_Try it_
Restate all the lines below word for word, but omit the pictures.

Collection entries:
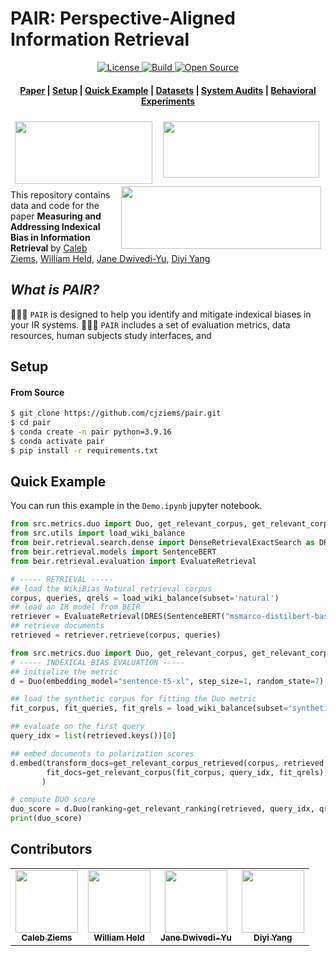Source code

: # PAIR: Perspective-Aligned Information Retrieval

<p align="center">
    <a href="http://creativecommons.org/licenses/by-sa/4.0/">
        <img alt="License" src="https://img.shields.io/badge/License-CC%20BY--SA%204.0-lightgrey.svg">
    </a>
    <a href="https://www.python.org/">
            <img alt="Build" src="https://img.shields.io/badge/Made%20with-Python-1f425f.svg?color=purple">
    </a>
    <a href="#">
        <img alt="Open Source" src="https://badges.frapsoft.com/os/v1/open-source.svg?v=103">
    </a>
</p>

<h4 align="center">
    <p>
        <a href="https://openreview.net/pdf?id=6buHk8B0ww">Paper</a> |
        <a href="#setup">Setup</a> |
        <a href="#quick-example">Quick Example</a> |        
        <a href="#datasets">Datasets</a> |
        <a href="#system-audits">System Audits</a> |
        <a href="#behavioral-experiments">Behavioral Experiments</a>
    <p>
</h4>

<!-- > The development of PAIR is supported by: -->

<h3 align="center">
    <a href="https://nlp.stanford.edu/"><img style="float: left; padding: 2px 7px 2px 7px;" width="220" height="100" src="https://upload.wikimedia.org/wikipedia/commons/thumb/4/4b/Stanford_Cardinal_logo.svg/314px-Stanford_Cardinal_logo.svg.png" /></a>
    <a href="https://www.cc.gatech.edu/"><img style="float: middle; padding: 2px 7px 2px 7px;" width="250" height="90" src="https://upload.wikimedia.org/wikipedia/commons/8/84/Georgia_Tech_logo_2021_Cropped.png" /></a>
    <a href="https://ai.meta.com/research/"><img style="float: right; padding: 2px 7px 2px 7px;" width="320" height="100" src="https://upload.wikimedia.org/wikipedia/commons/thumb/0/05/Meta_Platforms_Inc._logo_%28cropped%29.svg/2560px-Meta_Platforms_Inc._logo_%28cropped%29.svg.png" /></a>
</h3>

This repository contains data and code for the paper **Measuring and Addressing Indexical Bias in Information Retrieval** by [Caleb Ziems](https://calebziems.com/), [William Held](https://williamheld.com/), [Jane Dwivedi-Yu](https://janedwivedi.github.io/), [Diyi Yang](https://cs.stanford.edu/~diyiy/)

## *What is PAIR?*
:people_holding_hands: `PAIR` is designed to help you identify and mitigate indexical biases in your IR systems. :people_holding_hands: `PAIR` includes a set of evaluation metrics, data resources, human subjects study interfaces, and 

## Setup

#### From Source
```bash
$ git clone https://github.com/cjziems/pair.git
$ cd pair
$ conda create -n pair python=3.9.16
$ conda activate pair
$ pip install -r requirements.txt
```

## Quick Example

You can run this example in the `Demo.ipynb` jupyter notebook. 

```python
from src.metrics.duo import Duo, get_relevant_corpus, get_relevant_corpus_retrieved, get_relevant_ranking
from src.utils import load_wiki_balance
from beir.retrieval.search.dense import DenseRetrievalExactSearch as DRES
from beir.retrieval.models import SentenceBERT
from beir.retrieval.evaluation import EvaluateRetrieval

# ----- RETRIEVAL -----
## load the WikiBias_Natural retrieval corpus
corpus, queries, qrels = load_wiki_balance(subset='natural')
## load an IR model from BEIR
retriever = EvaluateRetrieval(DRES(SentenceBERT("msmarco-distilbert-base-tas-b"), batch_size=16))
## retrieve documents
retrieved = retriever.retrieve(corpus, queries)

from src.metrics.duo import Duo, get_relevant_corpus, get_relevant_corpus_retrieved, get_relevant_ranking
# ----- INDEXICAL BIAS EVALUATION -----
## initialize the metric 
d = Duo(embedding_model="sentence-t5-xl", step_size=1, random_state=7)

## load the synthetic corpus for fitting the Duo metric
fit_corpus, fit_queries, fit_qrels = load_wiki_balance(subset='synthetic')

## evaluate on the first query
query_idx = list(retrieved.keys())[0]

## embed documents to polarization scores
d.embed(transform_docs=get_relevant_corpus_retrieved(corpus, retrieved, query_idx, qrels), 
        fit_docs=get_relevant_corpus(fit_corpus, query_idx, fit_qrels),
       )

# compute DUO score
duo_score = d.Duo(ranking=get_relevant_ranking(retrieved, query_idx, qrels))
print(duo_score)
```

## Contributors

<!-- ALL-CONTRIBUTORS-LIST:START - Do not remove or modify this section -->
<!-- prettier-ignore-start -->
<!-- markdownlint-disable -->
<table>
  <tr>
    <td align="center"><a href="https://calebziems.com/"><img src="https://calebziems.com/assets/img/caleb_sf.jpeg" width="100px;" alt=""/><br /><sub><b>Caleb Ziems</b></sub></a></td>
    <td align="center"><a href="https://williamheld.com/"><img src="https://avatars.githubusercontent.com/u/9847335?v=4" width="100px;" alt=""/><br /><sub><b>William Held</b></sub></a></td>
    <td align="center"><a href="https://janedwivedi.github.io/"><img src="https://conference2023.mlinpl.org/images/optimized/speakers-2023-600x600/JaneDwivedi-Yu.webp" width="100px;" alt=""/><br /><sub><b>Jane Dwivedi-Yu</b></sub></a></td>
    <td align="center"><a href="https://cs.stanford.edu/~diyiy/"><img src="https://encrypted-tbn0.gstatic.com/images?q=tbn:ANd9GcR-1wX8XpndSuQulTQg8O8vh63T-9QD9jD-Lg&s" width="100px;" alt=""/><br /><sub><b>Diyi Yang</b></sub></a></td>
  </tr>
</table>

_Problem solution_
Source code

: # PAIR: Perspective-Aligned Information Retrieval

<p align="center">
    <a href="http://creativecommons.org/licenses/by-sa/4.0/">
        <img alt="License" src="https://img.shields.io/badge/License-CC%20BY--SA%204.0-lightgrey.svg">
    </a>
    <a href="https://www.python.org/">
            <img alt="Build" src="https://img.shields.io/badge/Made%20with-Python-1f425f.svg?color=purple">
    </a>
    <a href="#">
        <img alt="Open Source" src="https://badges.frapsoft.com/os/v1/open-source.svg?v=103">
    </a>
</p>

<h4 align="center">
    <p>
        <a href="https://openreview.net/pdf?id=6buHk8B0ww">Paper</a> |
        <a href="#setup">Setup</a> |
        <a href="#quick-example">Quick Example</a> |        
        <a href="#datasets">Datasets</a> |
        <a href="#system-audits">System Audits</a> |
        <a href="#behavioral-experiments">Behavioral Experiments</a>
    <p>
</h4>

<!-- > The development of PAIR is supported by: -->

<h3 align="center">
    <a href="https://nlp.stanford.edu/"><img style="float: left; padding: 2px 7px 2px 7px;" width="220" height="100" src="https://upload.wikimedia.org/wikipedia/commons/thumb/4/4b/Stanford_Cardinal_logo.svg/314px-Stanford_Cardinal_logo.svg.png" /></a>
    <a href="https://www.cc.gatech.edu/"><img style="float: middle; padding: 2px 7px 2px 7px;" width="250" height="90" src="https://upload.wikimedia.org/wikipedia/commons/8/84/Georgia_Tech_logo_2021_Cropped.png" /></a>
    <a href="https://ai.meta.com/research/"><img style="float: right; padding: 2px 7px 2px 7px;" width="320" height="100" src="https://upload.wikimedia.org/wikipedia/commons/thumb/0/05/Meta_Platforms_Inc._logo_%28cropped%29.svg/2560px-Meta_Platforms_Inc._logo_%28cropped%29.svg.png" /></a>
</h3>

This repository contains data and code for the paper **Measuring and Addressing Indexical Bias in Information Retrieval** by [Caleb Ziems](https://calebziems.com/), [William Held](https://williamheld.com/), [Jane Dwivedi-Yu](https://janedwivedi.github.io/), [Diyi Yang](https://cs.stanford.edu/~diyiy/)

## *What is PAIR?*
:people_holding_hands: `PAIR` is designed to help you identify and mitigate indexical biases in your IR systems. :people_holding_hands: `PAIR` includes a set of evaluation metrics, data resources, human subjects study interfaces, and 

## Setup

#### From Source
```bash
$ git clone https://github.com/cjziems/pair.git
$ cd pair
$ conda create -n pair python=3.9.16
$ conda activate pair
$ pip install -r requirements.txt
```

## Quick Example

You can run this example in the `Demo.ipynb` jupyter notebook. 

```python
from src.metrics.duo import Duo, get_relevant_corpus, get_relevant_corpus_retrieved, get_relevant_ranking
from src.utils import load_wiki_balance
from beir.retrieval.search.dense import DenseRetrievalExactSearch as DRES
from beir.retrieval.models import SentenceBERT
from beir.retrieval.evaluation import EvaluateRetrieval

# ----- RETRIEVAL -----
## load the WikiBias_Natural retrieval corpus
corpus, queries, qrels = load_wiki_balance(subset='natural')
## load an IR model from BEIR
retriever = EvaluateRetrieval(DRES(SentenceBERT("msmarco-distilbert-base-tas-b"), batch_size=16))
## retrieve documents
retrieved = retriever.retrieve(corpus, queries)

from src.metrics.duo import Duo, get_relevant_corpus, get_relevant_corpus_retrieved, get_relevant_ranking
# ----- INDEXICAL BIAS EVALUATION -----
## initialize the metric 
d = Duo(embedding_model="sentence-t5-xl", step_size=1, random_state=7)

## load the synthetic corpus for fitting the Duo metric
fit_corpus, fit_queries, fit_qrels = load_wiki_balance(subset='synthetic')

## evaluate on the first query
query_idx = list(retrieved.keys())[0]

## embed documents to polarization scores
d.embed(transform_docs=get_relevant_corpus_retrieved(corpus, retrieved, query_idx, qrels), 
        fit_docs=get_relevant_corpus(fit_corpus, query_idx, fit_qrels),
       )

# compute DUO score
duo_score = d.Duo(ranking=get_relevant_ranking(retrieved, query_idx, qrels))
print(duo_score)
```

## Contributors

<!-- ALL-CONTRIBUTORS-LIST:START - Do not remove or modify this section -->
<!-- prettier-ignore-start -->
<!-- markdownlint-disable -->
<table>
  <tr>
    <td align="center"><a href="https://calebziems.com/"><img src="https://calebziems.com/assets/img/caleb_sf.jpeg" width="100px;" alt=""/><br /><sub><b>Caleb Ziems</b></sub></a></td>
    <td align="center"><a href="https://williamheld.com/"><img src="https://avatars.githubusercontent.com/u/9847335?v=4" width="100px;" alt=""/><br /><sub><b>William Held</b></sub></a></td>
    <td align="center"><a href="https://janedwivedi.github.io/"><img src="https://conference2023.mlinpl.org/images/optimized/speakers-2023-600x600/JaneDwivedi-Yu.webp" width="100px;" alt=""/><br /><sub><b>Jane Dwivedi-Yu</b></sub></a></td>
    <td align="center"><a href="https://cs.stanford.edu/~diyiy/"><img src="https://encrypted-tbn0.gstatic.com/images?q=tbn:ANd9GcR-1wX8XpndSuQulTQg8O8vh63T-9QD9jD-Lg&s" width="100px;" alt=""/><br /><sub><b>Diyi Yang</b></sub></a></td>
  </tr>
</table>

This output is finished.